PROMPT >> Reproduce exactly the lines below, from the first through the one containing "다중 요청 처리 ->", and nothing more.

Data excerpts
_____
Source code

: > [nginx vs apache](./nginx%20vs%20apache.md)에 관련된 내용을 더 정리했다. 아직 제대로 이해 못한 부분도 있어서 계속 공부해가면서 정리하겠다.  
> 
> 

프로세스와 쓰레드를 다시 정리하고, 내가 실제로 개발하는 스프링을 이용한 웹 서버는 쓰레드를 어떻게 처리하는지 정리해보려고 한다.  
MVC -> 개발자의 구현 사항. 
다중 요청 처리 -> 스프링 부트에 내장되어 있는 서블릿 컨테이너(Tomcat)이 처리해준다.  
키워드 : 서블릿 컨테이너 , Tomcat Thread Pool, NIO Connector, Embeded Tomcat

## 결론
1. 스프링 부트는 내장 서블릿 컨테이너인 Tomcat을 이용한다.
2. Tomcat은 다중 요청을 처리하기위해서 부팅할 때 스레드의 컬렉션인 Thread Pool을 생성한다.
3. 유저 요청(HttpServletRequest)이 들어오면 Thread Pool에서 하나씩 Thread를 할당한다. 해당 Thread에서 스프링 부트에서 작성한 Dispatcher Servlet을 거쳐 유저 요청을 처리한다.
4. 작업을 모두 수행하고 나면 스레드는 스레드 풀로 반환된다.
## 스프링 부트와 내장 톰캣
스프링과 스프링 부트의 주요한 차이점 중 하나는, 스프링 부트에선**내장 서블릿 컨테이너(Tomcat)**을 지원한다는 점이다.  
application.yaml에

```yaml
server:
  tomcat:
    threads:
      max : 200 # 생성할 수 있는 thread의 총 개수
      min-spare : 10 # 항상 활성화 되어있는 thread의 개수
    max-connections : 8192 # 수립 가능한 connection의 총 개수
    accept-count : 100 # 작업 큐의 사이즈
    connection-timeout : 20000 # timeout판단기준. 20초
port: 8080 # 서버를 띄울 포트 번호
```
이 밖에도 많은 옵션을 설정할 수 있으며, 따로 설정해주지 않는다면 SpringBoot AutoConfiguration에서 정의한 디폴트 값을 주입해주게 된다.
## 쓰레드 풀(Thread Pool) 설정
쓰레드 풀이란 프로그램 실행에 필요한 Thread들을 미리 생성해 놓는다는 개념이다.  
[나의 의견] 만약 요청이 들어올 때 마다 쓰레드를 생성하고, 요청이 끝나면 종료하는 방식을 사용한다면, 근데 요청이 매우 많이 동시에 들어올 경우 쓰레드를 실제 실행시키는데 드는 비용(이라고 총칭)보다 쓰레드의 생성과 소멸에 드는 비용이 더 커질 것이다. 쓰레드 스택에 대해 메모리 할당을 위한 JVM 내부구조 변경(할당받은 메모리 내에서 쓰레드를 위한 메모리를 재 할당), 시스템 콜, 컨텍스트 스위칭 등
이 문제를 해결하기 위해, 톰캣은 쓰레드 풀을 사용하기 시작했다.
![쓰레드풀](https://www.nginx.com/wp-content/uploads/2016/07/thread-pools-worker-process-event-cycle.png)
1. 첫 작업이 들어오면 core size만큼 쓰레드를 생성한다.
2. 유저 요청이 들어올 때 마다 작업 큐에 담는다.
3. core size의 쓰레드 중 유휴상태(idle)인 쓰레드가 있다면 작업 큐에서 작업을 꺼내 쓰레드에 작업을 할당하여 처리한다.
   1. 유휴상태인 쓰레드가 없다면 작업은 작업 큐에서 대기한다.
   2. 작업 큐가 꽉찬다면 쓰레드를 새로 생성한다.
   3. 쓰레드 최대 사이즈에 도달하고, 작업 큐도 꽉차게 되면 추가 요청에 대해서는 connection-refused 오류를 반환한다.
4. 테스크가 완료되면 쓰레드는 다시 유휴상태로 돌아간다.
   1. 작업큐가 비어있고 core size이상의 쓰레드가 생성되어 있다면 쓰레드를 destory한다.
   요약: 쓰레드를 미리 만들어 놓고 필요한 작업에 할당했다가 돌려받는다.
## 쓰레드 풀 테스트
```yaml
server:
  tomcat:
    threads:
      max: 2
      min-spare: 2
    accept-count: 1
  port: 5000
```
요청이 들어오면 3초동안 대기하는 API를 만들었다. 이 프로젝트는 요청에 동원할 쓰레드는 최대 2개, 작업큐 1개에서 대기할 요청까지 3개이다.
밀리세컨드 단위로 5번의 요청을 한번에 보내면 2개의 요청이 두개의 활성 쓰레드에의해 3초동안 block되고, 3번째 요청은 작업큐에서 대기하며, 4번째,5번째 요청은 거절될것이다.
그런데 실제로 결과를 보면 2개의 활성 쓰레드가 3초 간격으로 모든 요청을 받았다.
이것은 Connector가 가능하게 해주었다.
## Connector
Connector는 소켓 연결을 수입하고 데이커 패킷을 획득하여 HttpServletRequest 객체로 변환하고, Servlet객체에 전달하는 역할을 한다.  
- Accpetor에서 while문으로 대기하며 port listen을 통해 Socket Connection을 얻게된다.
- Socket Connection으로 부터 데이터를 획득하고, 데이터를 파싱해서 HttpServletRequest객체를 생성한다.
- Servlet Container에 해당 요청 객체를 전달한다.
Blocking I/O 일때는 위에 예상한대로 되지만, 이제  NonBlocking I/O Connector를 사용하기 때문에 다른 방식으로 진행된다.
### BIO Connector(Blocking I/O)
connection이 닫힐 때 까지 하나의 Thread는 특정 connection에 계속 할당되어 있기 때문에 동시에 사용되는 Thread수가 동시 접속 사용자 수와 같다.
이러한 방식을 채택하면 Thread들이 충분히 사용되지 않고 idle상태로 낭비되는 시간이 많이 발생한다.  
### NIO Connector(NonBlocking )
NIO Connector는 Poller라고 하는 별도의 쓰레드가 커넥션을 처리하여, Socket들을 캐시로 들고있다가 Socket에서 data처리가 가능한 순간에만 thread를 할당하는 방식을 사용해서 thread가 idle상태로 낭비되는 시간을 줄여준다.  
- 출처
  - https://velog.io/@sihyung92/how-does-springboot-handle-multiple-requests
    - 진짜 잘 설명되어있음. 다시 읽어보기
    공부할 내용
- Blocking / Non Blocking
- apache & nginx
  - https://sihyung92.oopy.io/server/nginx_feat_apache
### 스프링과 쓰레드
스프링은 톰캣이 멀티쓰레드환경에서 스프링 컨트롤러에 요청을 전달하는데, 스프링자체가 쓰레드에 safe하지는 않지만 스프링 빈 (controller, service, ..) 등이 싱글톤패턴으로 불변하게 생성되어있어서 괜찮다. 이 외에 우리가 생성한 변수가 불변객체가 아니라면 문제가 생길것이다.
_____
WRITTEN SOLUTION >>
Source code

: > [nginx vs apache](./nginx%20vs%20apache.md)에 관련된 내용을 더 정리했다. 아직 제대로 이해 못한 부분도 있어서 계속 공부해가면서 정리하겠다.  
> 
> 

프로세스와 쓰레드를 다시 정리하고, 내가 실제로 개발하는 스프링을 이용한 웹 서버는 쓰레드를 어떻게 처리하는지 정리해보려고 한다.  
MVC -> 개발자의 구현 사항. 
다중 요청 처리 -> 스프링 부트에 내장되어 있는 서블릿 컨테이너(Tomcat)이 처리해준다.  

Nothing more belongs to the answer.